Hrusovsky: non c’è ragione di cambiare il sistema di finanziamento delle Chiese in Slovacchia

Il Governo uscente non sembra intendere di voler apportare alcuna modifica al sistema di finanziamento delle Chiese del Paese, anche se nel suo Manifesto di programma era indicata la volontà di riconsiderare questo problema. Secondo il quotidiano Pravda, ora né i politici né le Chiese stesse sembrano interessate ad una revisione delle norme in materia.

Ciò è stato confermato anche martedì scorso, quando il Presidente del Parlamento Pavol Hrusovsky (che è anche vice-presidente del Movimento Cristiano Democratico /KDH) ha incontrato personalità delle Chiese e comunità religiose, indicando che non vi è alcuna necessità di cambiare l’attuale sistema. «Se c’è qualcuno che vuole proporre un altro modello per i rapporti tra Stato e Chiese, se ne parlerà… ma per il momento riteniamo che le attuali norme siano ragionevolmente buone, e da parte dello Stato non c’è motivo di cambiarle», ha detto il capo del Parlamento Hrusovsky.

Allo stesso tempo, «la Chiesa cattolica sottolinea l’importanza della collaborazione con tutte le persone di buona volontà. E l’incontro con il Presidente del Parlamento della Repubblica Slovacca può essere inteso come l’espressione di tale buona volontà», ha detto, commentando il colloquio, l’ordinario militare cattolico mons. Frantisek Rabek. «Apprezziamo l’interesse delle pubbliche istituzioni e delle altre cariche politiche nei confronti delle attività e della vita delle Chiese, che offrono un contributo al bene comune della società», ha aggiunto Milos Klatik, Vescovo generale della Chiesa evangelica di confessione augustana.

Hrusovsky ha espresso gratitudine per il «lavoro discreto ma significativo» per la diffusione dell’armonia tra i cittadini della Slovacchia, stimolandone la coscienza ed il senso dei valori morali. Secondo l’uomo politico, la Slovacchia rappresenta un modello esemplare nella risoluzione delle relazioni tra Stato e Chiese riguardo alle questioni della composizione e della restituzione dei beni immobiliari. «In un dialogo responsabile, abbiamo trovato uno standard di finanziamento ottimale», ha affermato Hrusovsky, aggiungendo che lo Stato è aperto a tutti i suggerimenti in merito a possibili emendamenti del sistema attuale tramite discussioni costruttive, ai fini dell’approvazione di tutte le Chiese e di tutte le comunità religiose.

Le Chiese attualmente ricevono sovvenzioni da parte dello Stato in base al numero dei loro membri. Sono state proposte in passato anche altre forme di finanziamento, come ad esempio una tassa per la Chiesa o l’autofinanziamento, ma nulla è mai arrivato in porto.

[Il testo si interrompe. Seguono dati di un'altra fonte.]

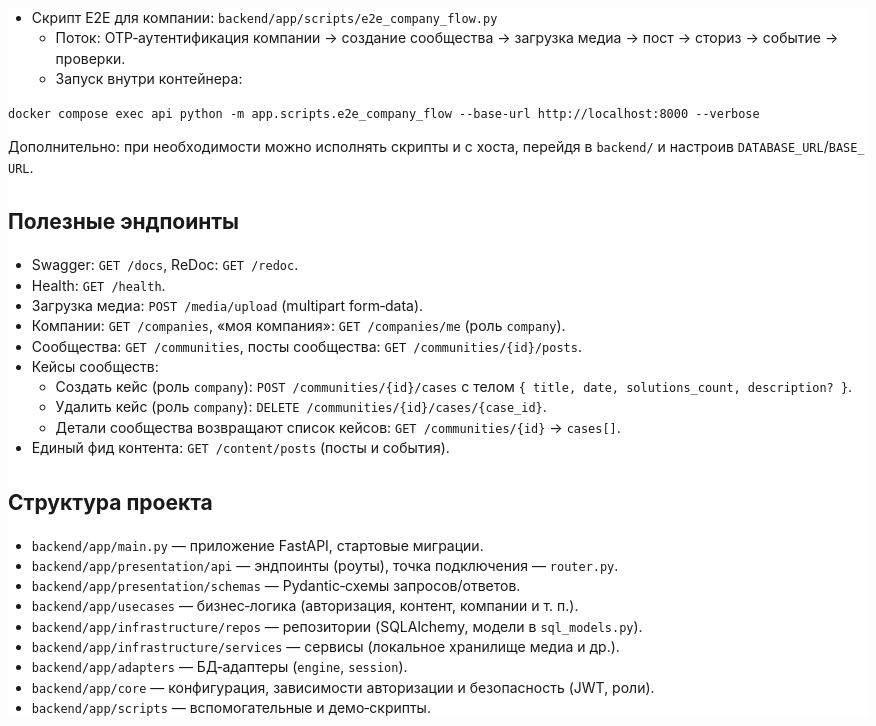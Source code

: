 - Скрипт E2E для компании: `backend/app/scripts/e2e_company_flow.py`
  - Поток: OTP‑аутентификация компании → создание сообщества → загрузка медиа → пост → сториз → событие → проверки.
  - Запуск внутри контейнера:
```
docker compose exec api python -m app.scripts.e2e_company_flow --base-url http://localhost:8000 --verbose
```

Дополнительно: при необходимости можно исполнять скрипты и с хоста, перейдя в `backend/` и настроив `DATABASE_URL`/`BASE_URL`.

## Полезные эндпоинты
- Swagger: `GET /docs`, ReDoc: `GET /redoc`.
- Health: `GET /health`.
- Загрузка медиа: `POST /media/upload` (multipart form‑data).
- Компании: `GET /companies`, «моя компания»: `GET /companies/me` (роль `company`).
- Сообщества: `GET /communities`, посты сообщества: `GET /communities/{id}/posts`.
- Кейсы сообществ:
  - Создать кейс (роль `company`): `POST /communities/{id}/cases` с телом `{ title, date, solutions_count, description? }`.
  - Удалить кейс (роль `company`): `DELETE /communities/{id}/cases/{case_id}`.
  - Детали сообщества возвращают список кейсов: `GET /communities/{id}` → `cases[]`.
- Единый фид контента: `GET /content/posts` (посты и события).

## Структура проекта
- `backend/app/main.py` — приложение FastAPI, стартовые миграции.
- `backend/app/presentation/api` — эндпоинты (роуты), точка подключения — `router.py`.
- `backend/app/presentation/schemas` — Pydantic‑схемы запросов/ответов.
- `backend/app/usecases` — бизнес‑логика (авторизация, контент, компании и т. п.).
- `backend/app/infrastructure/repos` — репозитории (SQLAlchemy, модели в `sql_models.py`).
- `backend/app/infrastructure/services` — сервисы (локальное хранилище медиа и др.).
- `backend/app/adapters` — БД‑адаптеры (`engine`, `session`).
- `backend/app/core` — конфигурация, зависимости авторизации и безопасность (JWT, роли).
- `backend/app/scripts` — вспомогательные и демо‑скрипты.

Secondo il sociologo Miroslav Tizik, solo il partito liberale Libertà e Solidarietà (SaS) ha mostrato qualche interesse per una revisione delle norme. «È chiaro che c’è mancanza di volontà politica, dimostrata dal fatto che le discussioni si svolgono dietro le quinte, senza un dibattito pubblico. Gli altri partiti non vedono alcun motivo per aprire di nuovo il dossier, e nulla può avvenire senza l’accordo della Chiesa cattolica, perché il Trattato con il Vaticano lo impedisce», ha detto Tizik.

Anche il Presidente della Repubblica Gasparovic ha avuto giovedì un incontro con i rappresentanti religiosi,  nel quale si è detto felice di vedere come l’ecumenismo si stia diffondendo in Slovacchia, anche con il sostegno di eventi multireligiosi organizzati durante tutto l’anno. Gasparovic ha ricordato come la Costituzione slovacca garantisca alle Chiese e organizzazioni religiose di amministrare i propri beni, istituire organi, nominare sacerdoti o istituzioni in maniera del tutto indipendente dalle autorità statali. Una autonomia che «sarà difficile da trovare in altre Costituzioni democratiche». Una preghiera, ha detto un Gasparovic insolitamente spirituale, è il mezzo primo e più disponibile che abbiamo a nostra disposizione contro le forze che portano frutti cattivi. Al colloquio con il Presidente erano presenti hanno partecipato anche l’Arcivescovo cattolico di Bratislava Stanislav Zvolensky, il Vescovo generale della Chiesa evangelica in Slovacchia – Confessione di Augusta – Milos Klatik e il presidente onorario della Federazione slovacca delle Comunità ebraiche Pavol Traubner.